Medium Articles that Made Me a Better Data Scientist in July

栏目: IT技术 · 发布时间: 4年前

内容简介：I am a data scientist and avid reader (andWhen browsing, I look for articles that will teach me something new and applicable. Where is the field of machine learning heading? What is the latest research? How can I do my job as a data scientist better? How c

Improving my skillset and knowledge about contemporary machine learning

Alexandra Amidon

Aug 2 ·4min read

Medium Articles that Made Me a Better Data Scientist in July — Photo by Alisa Anton on Unsplash

I am a data scientist and avid reader (and writer ) of articles about data science and machine learning. It takes time to read journal articles, listen to podcasts, analyze interesting data, and play with new machine learning packages. Blog posts offer much of this knowledge in a condensed form.
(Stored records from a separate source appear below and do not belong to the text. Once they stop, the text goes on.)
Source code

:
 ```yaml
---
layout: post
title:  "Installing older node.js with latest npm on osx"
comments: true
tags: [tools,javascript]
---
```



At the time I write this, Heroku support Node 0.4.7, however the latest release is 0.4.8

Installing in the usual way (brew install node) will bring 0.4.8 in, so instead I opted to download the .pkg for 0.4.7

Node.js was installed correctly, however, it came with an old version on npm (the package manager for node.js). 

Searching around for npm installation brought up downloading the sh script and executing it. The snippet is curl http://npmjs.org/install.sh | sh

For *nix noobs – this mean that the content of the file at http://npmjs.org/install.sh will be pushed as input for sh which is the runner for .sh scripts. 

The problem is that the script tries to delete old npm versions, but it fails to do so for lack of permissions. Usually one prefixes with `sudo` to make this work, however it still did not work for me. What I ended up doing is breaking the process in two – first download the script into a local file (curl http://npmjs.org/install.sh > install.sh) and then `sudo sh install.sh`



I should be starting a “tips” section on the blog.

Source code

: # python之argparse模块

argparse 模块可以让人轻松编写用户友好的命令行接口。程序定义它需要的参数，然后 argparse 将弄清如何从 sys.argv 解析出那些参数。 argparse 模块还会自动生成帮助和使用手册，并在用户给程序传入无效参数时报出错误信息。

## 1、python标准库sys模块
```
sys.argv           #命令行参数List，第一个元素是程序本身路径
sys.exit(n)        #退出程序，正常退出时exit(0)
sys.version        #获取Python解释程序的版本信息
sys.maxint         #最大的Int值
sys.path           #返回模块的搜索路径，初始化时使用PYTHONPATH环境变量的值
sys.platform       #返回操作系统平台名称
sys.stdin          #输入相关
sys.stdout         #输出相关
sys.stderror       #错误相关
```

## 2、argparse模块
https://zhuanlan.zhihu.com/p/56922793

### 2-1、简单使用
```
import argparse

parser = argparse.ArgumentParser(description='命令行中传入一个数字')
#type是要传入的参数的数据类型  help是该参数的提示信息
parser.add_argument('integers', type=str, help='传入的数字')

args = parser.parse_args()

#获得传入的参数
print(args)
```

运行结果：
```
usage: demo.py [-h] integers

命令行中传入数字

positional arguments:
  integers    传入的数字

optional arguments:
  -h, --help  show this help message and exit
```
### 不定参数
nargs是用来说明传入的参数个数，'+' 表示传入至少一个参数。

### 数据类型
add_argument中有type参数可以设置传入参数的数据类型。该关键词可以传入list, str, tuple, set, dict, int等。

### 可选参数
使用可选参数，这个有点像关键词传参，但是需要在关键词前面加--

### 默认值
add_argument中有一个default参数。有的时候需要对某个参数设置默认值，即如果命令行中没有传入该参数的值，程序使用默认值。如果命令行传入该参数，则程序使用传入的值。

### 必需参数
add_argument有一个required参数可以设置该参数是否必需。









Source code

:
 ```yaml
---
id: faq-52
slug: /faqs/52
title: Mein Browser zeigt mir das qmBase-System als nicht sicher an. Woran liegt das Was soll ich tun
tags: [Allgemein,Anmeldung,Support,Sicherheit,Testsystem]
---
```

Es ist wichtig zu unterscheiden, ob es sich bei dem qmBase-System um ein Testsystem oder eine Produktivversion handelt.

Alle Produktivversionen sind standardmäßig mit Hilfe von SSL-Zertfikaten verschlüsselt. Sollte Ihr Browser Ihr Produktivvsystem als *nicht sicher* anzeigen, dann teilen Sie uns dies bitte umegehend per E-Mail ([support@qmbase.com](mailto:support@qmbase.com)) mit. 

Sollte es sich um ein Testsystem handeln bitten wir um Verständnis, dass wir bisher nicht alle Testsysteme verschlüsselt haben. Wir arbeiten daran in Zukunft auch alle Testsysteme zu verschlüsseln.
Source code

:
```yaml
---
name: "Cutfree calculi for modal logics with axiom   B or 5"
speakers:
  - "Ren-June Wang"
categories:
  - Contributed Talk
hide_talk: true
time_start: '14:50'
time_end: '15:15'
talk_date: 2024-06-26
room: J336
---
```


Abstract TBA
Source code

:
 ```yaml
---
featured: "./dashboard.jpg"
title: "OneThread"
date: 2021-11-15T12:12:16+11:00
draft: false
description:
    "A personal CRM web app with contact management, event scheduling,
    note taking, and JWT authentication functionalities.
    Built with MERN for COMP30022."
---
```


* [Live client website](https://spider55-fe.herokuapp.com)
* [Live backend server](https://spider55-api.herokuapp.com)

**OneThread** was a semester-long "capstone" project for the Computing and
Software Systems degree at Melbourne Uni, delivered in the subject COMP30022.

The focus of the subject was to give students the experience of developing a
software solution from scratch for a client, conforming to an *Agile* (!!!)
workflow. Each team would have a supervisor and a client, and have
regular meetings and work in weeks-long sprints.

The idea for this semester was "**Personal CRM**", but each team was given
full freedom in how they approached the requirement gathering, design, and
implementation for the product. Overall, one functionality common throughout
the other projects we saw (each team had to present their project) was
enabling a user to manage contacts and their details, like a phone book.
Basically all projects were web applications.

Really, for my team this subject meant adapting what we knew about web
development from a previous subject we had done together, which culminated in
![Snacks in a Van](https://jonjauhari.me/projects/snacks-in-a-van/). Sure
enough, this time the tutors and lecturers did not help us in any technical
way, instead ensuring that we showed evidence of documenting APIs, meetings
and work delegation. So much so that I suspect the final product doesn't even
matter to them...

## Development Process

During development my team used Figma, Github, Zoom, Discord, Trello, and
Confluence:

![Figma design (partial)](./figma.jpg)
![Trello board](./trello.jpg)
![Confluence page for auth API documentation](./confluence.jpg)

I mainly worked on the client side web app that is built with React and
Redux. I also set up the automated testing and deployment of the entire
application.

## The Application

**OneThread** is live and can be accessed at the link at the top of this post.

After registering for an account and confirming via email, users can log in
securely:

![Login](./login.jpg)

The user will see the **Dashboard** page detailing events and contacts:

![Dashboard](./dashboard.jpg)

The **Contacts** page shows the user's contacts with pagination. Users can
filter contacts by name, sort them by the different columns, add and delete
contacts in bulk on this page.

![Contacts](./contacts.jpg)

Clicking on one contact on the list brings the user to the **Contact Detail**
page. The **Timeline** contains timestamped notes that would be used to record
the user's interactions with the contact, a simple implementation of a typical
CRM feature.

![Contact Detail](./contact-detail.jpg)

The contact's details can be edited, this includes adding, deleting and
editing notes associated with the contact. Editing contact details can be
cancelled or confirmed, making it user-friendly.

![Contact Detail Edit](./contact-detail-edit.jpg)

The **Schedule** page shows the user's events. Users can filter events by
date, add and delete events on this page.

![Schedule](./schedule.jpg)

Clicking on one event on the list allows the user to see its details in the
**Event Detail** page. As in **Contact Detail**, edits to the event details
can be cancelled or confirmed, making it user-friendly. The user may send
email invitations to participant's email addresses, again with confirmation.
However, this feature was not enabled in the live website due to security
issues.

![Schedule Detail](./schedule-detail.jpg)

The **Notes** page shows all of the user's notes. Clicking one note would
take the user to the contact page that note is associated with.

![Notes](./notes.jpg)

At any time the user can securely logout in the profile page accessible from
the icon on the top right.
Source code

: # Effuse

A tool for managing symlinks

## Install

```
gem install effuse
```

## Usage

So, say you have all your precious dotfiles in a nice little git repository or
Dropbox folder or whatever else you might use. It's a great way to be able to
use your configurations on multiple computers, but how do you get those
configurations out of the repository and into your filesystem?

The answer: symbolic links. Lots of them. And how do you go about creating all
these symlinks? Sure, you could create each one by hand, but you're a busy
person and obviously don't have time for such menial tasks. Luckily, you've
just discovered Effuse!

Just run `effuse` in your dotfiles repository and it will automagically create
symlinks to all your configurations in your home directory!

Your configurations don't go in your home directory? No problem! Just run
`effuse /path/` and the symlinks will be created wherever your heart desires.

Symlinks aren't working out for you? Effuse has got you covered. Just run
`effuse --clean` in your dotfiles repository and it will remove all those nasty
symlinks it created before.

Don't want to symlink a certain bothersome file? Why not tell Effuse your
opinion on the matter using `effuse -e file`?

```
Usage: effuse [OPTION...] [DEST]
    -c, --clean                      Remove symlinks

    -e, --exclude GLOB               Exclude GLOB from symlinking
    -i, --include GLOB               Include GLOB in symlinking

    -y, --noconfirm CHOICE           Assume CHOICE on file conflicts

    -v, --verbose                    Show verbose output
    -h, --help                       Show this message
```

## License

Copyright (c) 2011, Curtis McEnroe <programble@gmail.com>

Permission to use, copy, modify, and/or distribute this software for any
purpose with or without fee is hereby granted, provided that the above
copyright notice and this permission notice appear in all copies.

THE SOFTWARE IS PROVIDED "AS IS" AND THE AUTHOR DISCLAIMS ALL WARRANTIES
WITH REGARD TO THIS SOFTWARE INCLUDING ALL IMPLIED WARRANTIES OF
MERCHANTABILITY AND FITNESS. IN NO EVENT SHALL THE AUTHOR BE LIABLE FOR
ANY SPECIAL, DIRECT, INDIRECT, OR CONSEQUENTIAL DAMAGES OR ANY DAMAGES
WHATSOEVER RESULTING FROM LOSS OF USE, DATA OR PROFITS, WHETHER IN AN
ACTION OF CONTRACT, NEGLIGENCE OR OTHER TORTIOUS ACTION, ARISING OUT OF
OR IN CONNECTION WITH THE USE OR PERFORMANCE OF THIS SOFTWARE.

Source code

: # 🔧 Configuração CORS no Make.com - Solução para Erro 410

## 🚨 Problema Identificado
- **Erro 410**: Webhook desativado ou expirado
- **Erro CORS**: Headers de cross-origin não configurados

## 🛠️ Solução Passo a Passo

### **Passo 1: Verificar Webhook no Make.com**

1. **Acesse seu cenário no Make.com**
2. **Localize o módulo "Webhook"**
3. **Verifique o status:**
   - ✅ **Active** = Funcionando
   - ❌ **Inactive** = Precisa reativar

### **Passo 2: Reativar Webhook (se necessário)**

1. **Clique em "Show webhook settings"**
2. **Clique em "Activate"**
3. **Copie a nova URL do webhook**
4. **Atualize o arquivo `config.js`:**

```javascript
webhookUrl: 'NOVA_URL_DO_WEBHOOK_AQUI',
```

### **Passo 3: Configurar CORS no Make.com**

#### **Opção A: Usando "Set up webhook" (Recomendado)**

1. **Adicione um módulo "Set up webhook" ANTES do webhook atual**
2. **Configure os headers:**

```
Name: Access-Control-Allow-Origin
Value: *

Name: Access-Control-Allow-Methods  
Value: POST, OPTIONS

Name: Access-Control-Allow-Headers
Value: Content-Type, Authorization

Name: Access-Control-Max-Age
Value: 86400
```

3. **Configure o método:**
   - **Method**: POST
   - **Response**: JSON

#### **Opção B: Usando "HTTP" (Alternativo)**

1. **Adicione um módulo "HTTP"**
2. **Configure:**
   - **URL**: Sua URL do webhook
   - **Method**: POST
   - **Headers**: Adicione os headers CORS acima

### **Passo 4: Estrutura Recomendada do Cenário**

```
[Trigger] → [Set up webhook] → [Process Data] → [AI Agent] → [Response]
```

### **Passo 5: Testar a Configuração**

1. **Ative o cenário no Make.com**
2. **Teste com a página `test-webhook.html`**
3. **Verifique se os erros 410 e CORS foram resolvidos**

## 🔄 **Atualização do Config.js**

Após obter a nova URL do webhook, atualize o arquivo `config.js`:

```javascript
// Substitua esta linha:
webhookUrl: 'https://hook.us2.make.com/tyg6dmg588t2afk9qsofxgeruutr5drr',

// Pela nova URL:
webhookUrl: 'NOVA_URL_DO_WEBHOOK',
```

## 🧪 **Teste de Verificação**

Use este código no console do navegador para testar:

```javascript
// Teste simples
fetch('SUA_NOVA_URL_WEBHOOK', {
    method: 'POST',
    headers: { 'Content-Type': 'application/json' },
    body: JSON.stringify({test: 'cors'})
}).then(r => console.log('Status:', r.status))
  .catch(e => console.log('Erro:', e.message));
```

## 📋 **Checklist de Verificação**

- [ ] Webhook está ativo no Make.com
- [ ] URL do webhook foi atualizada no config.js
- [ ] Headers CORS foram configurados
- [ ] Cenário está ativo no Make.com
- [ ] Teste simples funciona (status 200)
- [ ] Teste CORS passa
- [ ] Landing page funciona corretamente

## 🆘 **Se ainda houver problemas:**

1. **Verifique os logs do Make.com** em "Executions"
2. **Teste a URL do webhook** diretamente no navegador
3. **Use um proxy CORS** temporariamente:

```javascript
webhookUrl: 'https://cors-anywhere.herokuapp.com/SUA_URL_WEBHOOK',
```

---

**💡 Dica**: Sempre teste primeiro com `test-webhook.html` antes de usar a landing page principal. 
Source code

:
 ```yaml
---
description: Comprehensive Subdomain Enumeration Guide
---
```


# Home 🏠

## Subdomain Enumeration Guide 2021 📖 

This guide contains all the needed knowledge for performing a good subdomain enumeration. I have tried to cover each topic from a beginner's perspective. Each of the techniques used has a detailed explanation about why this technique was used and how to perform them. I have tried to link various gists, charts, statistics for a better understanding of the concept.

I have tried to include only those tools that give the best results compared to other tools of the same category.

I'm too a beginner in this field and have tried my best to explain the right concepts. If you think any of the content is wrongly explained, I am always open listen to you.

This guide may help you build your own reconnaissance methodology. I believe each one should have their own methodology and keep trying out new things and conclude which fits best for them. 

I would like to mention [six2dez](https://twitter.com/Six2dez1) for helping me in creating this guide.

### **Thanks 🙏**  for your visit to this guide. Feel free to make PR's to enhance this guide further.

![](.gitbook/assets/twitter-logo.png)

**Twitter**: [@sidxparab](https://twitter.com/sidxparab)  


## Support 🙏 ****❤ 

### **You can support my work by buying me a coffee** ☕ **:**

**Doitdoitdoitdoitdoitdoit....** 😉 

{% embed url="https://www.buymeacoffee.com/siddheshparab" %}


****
When browsing, I look for articles that will teach me something new and applicable. Where is the field of machine learning heading? What is the latest research? How can I do my job as a data scientist better? How can I understand machine learning algorithms better?

My favorite articles are those that help me understand machine learning algorithms — especially algorithms that weren’t widely used (or didn’t exist) when I completed my MS in data science in 2017. The most useful articles are those that include code examples because recoding algorithms is time-consuming.

All this said, there are a lot of data science articles out there! Which to read?

In this post, I share some articles that I read and found useful in July. These helped grow my knowledge about data science and machine learning. I hope you find them just as valuable.

The Severe Limitations of Supervised Learning Are Piling Up

Is research turning in a different direction?

towardsdatascience.com

What is the future of machine learning research?

Supervised learning algorithms have brought a lot of value to businesses. However, the marginal value of small improvements in a supervised learning algorithm is decreasing. Why? The algorithms themselves are already pretty good and require many labels to provide good results. Labels are expensive to acquire and there are many datasets with no explicit “labels”!

Supervised learning is in the process of realizing another limitation: at its best, it only does exactly what we want it to do.
Supervised learning can only interpolate. Reinforcement learning and similar evolutionary algorithms have the potential to extrapolate.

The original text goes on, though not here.